Illegal Wildlife Trade Opens New Route for Pathogen Transmission

When researchers confiscated smuggled parcels of African bush meat at five major US airports and screened them for a variety of dangerous pathogens, 20 percent were positive for a known zoonotic infection (simian foamy virus) and/or two herpes viruses (cytomegaloviruses and lymphocryptoviruses).

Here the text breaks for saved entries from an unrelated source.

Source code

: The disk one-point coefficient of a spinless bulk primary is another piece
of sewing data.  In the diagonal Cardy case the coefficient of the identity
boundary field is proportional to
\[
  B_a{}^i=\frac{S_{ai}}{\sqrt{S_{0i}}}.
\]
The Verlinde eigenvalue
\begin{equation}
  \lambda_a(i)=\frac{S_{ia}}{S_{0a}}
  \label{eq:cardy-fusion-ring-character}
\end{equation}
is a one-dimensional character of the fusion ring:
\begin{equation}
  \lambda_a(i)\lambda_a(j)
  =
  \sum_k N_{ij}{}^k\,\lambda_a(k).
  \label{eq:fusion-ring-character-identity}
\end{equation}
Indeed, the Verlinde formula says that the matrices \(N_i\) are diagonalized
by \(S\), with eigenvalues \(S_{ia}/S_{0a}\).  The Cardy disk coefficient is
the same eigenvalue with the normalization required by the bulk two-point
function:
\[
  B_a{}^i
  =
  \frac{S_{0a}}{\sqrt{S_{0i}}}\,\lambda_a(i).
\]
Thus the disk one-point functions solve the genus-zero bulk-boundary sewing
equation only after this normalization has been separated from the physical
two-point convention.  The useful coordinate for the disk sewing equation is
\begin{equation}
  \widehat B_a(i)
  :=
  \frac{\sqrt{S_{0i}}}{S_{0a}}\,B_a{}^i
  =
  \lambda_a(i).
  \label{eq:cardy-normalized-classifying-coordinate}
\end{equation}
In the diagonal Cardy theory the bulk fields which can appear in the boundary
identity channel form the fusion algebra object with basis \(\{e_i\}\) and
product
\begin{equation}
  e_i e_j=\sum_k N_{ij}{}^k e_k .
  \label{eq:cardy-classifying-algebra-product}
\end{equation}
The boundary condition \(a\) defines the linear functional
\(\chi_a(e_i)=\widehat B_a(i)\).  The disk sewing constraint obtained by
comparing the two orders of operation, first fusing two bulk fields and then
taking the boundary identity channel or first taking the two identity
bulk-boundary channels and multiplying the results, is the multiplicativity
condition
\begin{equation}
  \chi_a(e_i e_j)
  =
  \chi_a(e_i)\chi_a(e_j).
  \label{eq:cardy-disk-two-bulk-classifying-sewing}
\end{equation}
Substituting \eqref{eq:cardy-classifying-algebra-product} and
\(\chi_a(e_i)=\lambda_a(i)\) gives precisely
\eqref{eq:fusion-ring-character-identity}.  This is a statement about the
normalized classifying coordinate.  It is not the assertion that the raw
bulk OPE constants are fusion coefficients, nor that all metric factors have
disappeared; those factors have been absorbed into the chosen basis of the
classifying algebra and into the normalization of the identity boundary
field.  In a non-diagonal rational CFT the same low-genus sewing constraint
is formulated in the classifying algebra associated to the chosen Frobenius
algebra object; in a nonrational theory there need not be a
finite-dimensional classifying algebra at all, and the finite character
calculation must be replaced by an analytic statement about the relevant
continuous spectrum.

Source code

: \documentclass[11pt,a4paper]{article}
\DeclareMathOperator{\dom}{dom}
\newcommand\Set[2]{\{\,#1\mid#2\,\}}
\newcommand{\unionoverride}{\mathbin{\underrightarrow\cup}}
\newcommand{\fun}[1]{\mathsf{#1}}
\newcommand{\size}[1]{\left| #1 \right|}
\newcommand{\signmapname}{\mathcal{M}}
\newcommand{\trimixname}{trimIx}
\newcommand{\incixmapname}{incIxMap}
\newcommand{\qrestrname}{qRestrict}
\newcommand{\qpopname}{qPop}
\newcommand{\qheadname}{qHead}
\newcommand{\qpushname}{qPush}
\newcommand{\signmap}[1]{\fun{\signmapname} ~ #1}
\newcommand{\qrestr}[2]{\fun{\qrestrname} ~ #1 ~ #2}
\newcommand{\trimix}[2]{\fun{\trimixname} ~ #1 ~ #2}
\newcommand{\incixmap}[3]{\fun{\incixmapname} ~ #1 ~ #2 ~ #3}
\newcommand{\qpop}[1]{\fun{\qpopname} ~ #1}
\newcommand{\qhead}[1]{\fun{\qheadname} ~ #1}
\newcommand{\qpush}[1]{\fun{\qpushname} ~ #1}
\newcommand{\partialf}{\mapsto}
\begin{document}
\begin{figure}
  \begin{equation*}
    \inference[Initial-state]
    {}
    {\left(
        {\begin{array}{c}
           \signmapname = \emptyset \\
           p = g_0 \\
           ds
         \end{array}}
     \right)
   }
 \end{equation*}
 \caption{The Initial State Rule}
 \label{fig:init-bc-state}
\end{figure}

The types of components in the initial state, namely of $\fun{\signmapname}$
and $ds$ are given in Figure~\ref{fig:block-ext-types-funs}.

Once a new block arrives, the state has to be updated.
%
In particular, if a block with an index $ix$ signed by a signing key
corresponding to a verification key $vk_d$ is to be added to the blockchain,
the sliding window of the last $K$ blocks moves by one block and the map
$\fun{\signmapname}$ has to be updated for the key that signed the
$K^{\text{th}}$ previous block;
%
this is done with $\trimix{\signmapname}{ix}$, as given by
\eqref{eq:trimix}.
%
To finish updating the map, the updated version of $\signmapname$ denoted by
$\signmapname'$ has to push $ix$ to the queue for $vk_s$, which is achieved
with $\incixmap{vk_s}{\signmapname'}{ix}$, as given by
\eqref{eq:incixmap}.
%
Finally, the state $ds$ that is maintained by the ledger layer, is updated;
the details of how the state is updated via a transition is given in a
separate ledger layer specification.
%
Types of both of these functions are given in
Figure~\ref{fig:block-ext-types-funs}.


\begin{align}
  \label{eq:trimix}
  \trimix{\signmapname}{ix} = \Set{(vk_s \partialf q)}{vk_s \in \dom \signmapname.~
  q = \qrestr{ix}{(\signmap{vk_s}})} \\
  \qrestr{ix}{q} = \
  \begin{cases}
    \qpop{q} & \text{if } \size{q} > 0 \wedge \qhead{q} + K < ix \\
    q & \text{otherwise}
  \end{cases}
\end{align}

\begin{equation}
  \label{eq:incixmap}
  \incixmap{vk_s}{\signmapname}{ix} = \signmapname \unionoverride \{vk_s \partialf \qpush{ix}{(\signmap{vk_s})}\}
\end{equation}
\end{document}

The findings show the potential for disease transmission via illegal trade and the importance of microbial surveillance of wildlife trade.

The report in which the findings appear is the first from a collaboration formed in 2008 by the Centers for Disease Control and Prevention and several nongovernmental agencies, including Columbia’s Center for Infection and Immunity (CII), to assess the global public-health risk of illegally shipped wildlife products.

Each year, thousands of wildlife products, including live animals, body parts, and hides, are illegally shipped into the United States. Many originate in countries with endemic plagues such as H5N1 influenza, Nipah virus, and simian retroviruses. In fact, the fictional pandemic in the 2011 Hollywood thriller Contagion was based on actual outbreaks of Nipah virus in Bangladesh and India, where infected bats presumably transmitted the disease to humans by contaminating the local food supply.

The study, “Zoonotic Viruses Associated with Illegally Imported Wildlife Products,” was published on January 10, 2012, in PloS ONE. The CII-affiliated authors are Simon J. Anthony, DPhil; Tracie Seimon, PhD; Maria D. Sanchez, BS; Margot Stuchin, BA; and W. Ian Lipkin, MD.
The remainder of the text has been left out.